John Tanner was born October 9, 1869 in Henderson County where he grew up working on a farm and going to school in Comanche. He graduated from Baylor in 1890 and acquired his master’s in 1892 while already being added to the faculty. Coming from a lower class family, Tanner managed to pay his tuition by doing chore work for a local doctor. Tanner also attended the University of Chicago and the Southwestern Baptist Theological Seminary. Briefly, Tanner worked as the pastor of a Baptist Church in Harrisburg, Kentucky and by all accounts, his leadership there was phenomenal.

He was permanently added to Baylor faculty in 1896 and taught Hebrew, Greek, Old and New Testament and Math. He was named head of the Department of Philosophy and most importantly to the history of Baylor, Tanner organized the university’s first foreign missionary program.
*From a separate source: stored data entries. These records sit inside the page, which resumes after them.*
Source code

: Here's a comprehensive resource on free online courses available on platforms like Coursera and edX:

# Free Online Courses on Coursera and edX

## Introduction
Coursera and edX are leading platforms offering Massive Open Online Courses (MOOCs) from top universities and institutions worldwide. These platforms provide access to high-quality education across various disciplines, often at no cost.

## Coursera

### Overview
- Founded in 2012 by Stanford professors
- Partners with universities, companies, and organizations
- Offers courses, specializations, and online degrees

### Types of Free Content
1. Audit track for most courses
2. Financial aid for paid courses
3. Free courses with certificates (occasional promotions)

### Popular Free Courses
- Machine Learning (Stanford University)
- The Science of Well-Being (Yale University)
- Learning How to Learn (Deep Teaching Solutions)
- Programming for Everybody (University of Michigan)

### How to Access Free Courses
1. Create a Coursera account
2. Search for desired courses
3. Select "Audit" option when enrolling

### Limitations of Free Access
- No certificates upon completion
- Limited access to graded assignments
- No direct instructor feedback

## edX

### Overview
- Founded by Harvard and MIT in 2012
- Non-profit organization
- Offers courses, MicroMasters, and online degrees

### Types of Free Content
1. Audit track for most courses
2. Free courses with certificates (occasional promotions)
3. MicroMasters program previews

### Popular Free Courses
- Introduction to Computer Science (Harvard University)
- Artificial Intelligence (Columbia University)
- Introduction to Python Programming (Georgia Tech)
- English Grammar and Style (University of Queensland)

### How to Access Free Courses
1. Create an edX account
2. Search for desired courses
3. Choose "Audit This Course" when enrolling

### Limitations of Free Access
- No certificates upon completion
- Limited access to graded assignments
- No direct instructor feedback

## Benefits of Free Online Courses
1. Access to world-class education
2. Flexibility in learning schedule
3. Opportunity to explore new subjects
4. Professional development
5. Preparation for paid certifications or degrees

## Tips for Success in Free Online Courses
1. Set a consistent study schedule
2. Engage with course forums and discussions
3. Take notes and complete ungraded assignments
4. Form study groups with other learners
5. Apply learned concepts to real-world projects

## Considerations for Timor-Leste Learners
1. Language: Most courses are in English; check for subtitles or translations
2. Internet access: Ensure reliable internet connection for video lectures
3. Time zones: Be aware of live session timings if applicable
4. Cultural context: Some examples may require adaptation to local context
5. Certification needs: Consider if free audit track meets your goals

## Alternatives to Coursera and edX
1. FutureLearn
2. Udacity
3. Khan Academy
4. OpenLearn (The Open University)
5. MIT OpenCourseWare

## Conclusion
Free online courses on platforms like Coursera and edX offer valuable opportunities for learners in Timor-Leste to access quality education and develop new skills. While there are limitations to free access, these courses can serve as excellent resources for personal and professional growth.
Quickly, Tanner’s name rose to the top of the candidates for the next president of Baylor but he suddenly died of a heart attack in 1901, just one year before Baylor likely would have selected him to succeed President Cooper. Instead, they chose another Waco 92 man, Samuel Palmer Brooks. The school paper published a tribute shortly after his death which read in part,

“He will continue to live in the lives of his students ’til their latest hour, to inspire them with lofty purposes, strengthen them for the conflicts of life, increase their love for a fallen race, and intensify their zeal for the glory of God.”

Though he only taught at Baylor for five years, his legacy is undeniable. During 1920, the students of Baylor erected a special gravestone to memorialize Tanner. His son, John Tanner III, was named all-time President of Baylor’s Class of 1922. He also was named to Baylor’s Athletics Hall of Fame and went on to serve on the Board of Trustees. Since then, four more generations of Tanners have attended Baylor and the family is on the short list of official “First Families of Baylor University.”

The 1920 Memorial Service

In 1920, former and current Baylor students, family members, and faculty dedicated the new gravestone to John Tanner at Oakwood Cemetery:

“Of peculiar significance to an earlier generation of Baylor students were the exercises on the occasion of the unveiling of the John S. Tanner monument. The energetic Christian character of this good man, the literally unconquerable zeal with which, as student, teacher, and preacher, he worked during the twelve years of his connection with the institution, have become a part of the rich tradition of Baylor University. Many of the former colleagues, students, and contemporaries of Professor Tanner, together with the surviving members of his family and numerous friends of the University, gathered in Oakwood Cemetery in the early morning of June 15th to do honor to his memory. There, grouped about the marble shaft recently erected in grateful remembrance by the University, these devoted friends heard the story of John S. Tanner’s life told in beau- tiful and appealing language by the Rev. W. B. Glass, D.D., now a missionary to China, who as a student-pastor in Baylor University knew Dr. Tanner intimately and loved him well.”

An prayer was then given by Joe L. Ward. He was a 92 member, former student of Tanner, and then president of the first ever junior college, Decatur Baptist College. Samuel Palmer Brooks gave a brief speech in which, among other things, he said:

“…nobody works on the campus nor in the halls of Baylor without being influenced by John S. Tanner.”

Following was W.B. Glass’s speech. The full length of the speeches were truly touching and a copy of them is available at our lodge.